Sure in this case I used a small soft box with a 400 watt strobe and I actually set the camera on daylight even though I am shooting tungsten. Reason being if I set the camera on tungsten and use the flash the flash lighting will look blue which is more stranger than looking warm. So when flash is used set for daylight and let the warm tone of ambient tungsten come in a little. Also daylight from window coming in.
So with this in mind the flash actually is acting more as the main light and fills in where the tungsten is not hitting. In this shot ( the first one let's say) top left ceiling would go very dark . Back of flowers would also with the sofa table so this is more the flash than the ambient filling in those area's. Now it's a balance of not going overboard either way and also not trying to be equal either . Like portraits you want some type of ratio to create shadows and highlights to work with. Great question BTW and working with lighting takes one a load of patience and also to be very knowledgeable of what you are doing with it.
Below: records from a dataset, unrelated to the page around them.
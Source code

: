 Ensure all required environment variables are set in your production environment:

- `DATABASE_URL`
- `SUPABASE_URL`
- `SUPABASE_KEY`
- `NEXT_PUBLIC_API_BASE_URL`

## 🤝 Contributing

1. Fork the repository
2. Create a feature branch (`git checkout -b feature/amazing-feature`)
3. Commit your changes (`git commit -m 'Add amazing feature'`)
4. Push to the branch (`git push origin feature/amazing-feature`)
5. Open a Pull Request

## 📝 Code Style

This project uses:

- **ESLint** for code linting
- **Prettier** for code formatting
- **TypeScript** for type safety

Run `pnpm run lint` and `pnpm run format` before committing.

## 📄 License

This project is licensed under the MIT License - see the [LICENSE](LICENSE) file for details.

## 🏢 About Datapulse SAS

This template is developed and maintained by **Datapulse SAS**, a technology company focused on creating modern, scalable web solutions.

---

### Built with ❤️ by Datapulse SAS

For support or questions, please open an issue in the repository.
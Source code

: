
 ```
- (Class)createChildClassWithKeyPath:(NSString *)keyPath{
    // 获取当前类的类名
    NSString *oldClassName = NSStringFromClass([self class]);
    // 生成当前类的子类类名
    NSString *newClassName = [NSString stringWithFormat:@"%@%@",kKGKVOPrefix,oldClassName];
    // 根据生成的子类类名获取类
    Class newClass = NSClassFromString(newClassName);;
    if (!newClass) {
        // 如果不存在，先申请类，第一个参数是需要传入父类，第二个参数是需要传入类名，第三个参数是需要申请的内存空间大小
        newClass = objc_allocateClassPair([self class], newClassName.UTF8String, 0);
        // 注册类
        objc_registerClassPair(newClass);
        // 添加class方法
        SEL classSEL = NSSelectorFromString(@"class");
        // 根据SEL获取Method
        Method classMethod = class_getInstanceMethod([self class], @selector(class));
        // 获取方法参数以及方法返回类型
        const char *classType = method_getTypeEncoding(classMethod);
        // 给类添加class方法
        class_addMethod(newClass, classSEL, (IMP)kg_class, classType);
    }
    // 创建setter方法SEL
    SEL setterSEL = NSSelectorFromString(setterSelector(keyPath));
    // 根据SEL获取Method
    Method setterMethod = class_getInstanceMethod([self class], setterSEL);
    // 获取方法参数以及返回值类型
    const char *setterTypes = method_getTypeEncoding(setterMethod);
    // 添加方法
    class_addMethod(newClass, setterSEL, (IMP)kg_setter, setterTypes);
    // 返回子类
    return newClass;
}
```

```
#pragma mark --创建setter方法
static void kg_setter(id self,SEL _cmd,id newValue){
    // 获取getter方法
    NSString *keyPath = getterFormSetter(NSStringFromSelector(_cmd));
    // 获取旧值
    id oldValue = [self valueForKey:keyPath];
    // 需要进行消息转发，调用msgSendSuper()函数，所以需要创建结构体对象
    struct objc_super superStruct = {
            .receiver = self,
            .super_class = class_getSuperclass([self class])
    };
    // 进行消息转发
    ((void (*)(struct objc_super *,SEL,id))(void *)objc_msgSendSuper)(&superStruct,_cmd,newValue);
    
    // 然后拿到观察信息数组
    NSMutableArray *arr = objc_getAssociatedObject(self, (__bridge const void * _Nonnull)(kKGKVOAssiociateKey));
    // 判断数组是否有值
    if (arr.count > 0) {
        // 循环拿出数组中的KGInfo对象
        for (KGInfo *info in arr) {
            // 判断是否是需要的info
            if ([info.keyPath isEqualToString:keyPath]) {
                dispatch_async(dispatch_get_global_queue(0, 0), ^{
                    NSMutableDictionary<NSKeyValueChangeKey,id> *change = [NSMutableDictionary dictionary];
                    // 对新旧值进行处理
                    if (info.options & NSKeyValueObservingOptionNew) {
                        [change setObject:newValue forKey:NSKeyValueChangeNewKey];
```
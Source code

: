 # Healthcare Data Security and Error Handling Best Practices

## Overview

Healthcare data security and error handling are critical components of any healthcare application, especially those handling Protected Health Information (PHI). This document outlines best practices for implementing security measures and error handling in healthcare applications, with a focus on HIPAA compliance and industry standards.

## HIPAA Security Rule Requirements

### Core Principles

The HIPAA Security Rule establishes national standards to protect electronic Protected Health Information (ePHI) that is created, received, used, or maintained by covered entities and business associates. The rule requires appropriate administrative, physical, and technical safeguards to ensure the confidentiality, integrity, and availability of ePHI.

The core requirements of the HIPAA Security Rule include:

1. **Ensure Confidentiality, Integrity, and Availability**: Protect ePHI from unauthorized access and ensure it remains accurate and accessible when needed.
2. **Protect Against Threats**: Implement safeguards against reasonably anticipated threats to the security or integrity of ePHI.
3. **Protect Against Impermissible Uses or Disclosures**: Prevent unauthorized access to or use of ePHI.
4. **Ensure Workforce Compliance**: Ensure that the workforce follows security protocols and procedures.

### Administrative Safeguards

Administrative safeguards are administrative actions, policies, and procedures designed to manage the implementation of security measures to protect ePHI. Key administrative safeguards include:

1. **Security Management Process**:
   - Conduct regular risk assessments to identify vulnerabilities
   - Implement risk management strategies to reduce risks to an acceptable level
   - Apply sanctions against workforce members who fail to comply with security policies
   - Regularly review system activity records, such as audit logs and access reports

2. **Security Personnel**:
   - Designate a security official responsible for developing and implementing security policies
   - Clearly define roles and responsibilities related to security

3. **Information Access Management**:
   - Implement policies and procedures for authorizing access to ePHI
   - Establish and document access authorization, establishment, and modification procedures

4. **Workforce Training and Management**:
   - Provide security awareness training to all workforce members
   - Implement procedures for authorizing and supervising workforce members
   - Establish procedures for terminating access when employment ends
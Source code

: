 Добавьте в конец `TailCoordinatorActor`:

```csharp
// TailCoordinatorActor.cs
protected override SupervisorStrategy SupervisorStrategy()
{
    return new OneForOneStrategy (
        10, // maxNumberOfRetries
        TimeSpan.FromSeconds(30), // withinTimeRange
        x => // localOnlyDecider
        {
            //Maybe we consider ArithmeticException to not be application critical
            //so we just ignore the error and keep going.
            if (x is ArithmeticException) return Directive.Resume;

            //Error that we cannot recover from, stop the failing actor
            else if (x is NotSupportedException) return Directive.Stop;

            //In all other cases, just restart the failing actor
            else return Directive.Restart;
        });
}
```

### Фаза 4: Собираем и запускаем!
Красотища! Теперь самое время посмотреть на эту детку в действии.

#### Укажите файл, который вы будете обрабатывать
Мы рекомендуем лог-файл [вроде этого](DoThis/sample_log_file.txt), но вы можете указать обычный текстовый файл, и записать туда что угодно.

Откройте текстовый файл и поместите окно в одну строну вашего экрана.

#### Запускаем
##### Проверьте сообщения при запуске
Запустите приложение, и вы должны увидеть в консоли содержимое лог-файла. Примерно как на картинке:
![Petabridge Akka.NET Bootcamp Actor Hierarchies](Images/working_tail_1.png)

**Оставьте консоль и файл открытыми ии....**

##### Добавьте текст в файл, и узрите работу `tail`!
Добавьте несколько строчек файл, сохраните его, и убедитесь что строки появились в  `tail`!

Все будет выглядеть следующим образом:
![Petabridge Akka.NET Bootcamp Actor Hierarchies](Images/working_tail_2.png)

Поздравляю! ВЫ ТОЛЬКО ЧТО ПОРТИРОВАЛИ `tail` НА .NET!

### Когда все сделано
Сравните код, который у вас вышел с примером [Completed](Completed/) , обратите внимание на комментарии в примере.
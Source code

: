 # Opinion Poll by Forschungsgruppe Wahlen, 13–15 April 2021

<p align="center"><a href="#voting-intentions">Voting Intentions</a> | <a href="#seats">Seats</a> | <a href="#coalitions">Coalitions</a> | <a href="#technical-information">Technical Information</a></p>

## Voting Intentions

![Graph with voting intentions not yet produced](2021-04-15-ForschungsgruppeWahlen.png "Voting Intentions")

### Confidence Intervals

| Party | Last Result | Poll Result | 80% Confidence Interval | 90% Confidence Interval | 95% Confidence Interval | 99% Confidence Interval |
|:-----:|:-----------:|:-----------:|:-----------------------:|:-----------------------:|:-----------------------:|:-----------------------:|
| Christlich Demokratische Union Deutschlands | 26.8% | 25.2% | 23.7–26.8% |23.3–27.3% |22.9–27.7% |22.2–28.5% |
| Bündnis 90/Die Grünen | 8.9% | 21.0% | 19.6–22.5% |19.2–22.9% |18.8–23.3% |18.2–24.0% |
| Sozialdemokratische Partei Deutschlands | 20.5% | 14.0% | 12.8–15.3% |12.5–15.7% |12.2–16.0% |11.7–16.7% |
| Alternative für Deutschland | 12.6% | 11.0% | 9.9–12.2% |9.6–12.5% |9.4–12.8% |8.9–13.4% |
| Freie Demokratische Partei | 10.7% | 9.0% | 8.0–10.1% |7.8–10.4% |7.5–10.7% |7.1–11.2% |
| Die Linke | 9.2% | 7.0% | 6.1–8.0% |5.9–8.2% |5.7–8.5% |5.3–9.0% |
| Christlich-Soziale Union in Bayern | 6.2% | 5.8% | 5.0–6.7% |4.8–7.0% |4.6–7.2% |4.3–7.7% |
I made this shoot even tougher for myself by not tethering to a laptop but working from the LCD screen and histo. This makes the task riskier because obviously much harder to find problem area's
Thanks Guy for the enlightening and comprehensive answer. Quite interesting view on balancing mixed lightning in that case.
By the way it's probably my quibble with photo #4, to me it looks like the WB is off from typical mixed lighting. But again, you were there
(#1 is extremely good and will well serve the "book" purpose, especially since it demonstrates your ability to get this kind of result quality without the cost and time involved with a full day setup using numerous Inkies)
The pending question i guess is how do you set the strobe(s) output with long exposure (well, several seconds) shots. Is it a trial and error matter or is there a rule of thumb?
And as a subsidiary, is the flash used in standard mode or rear curtain?
(...if relevant here...)
Regarding the image displayed within the TV set, my humble opinion is that whether you opt to keep it then maybe the use of horizontal black stripes only, cinema style, might wisually work nicer than the black
frame around it, for a more natural integration.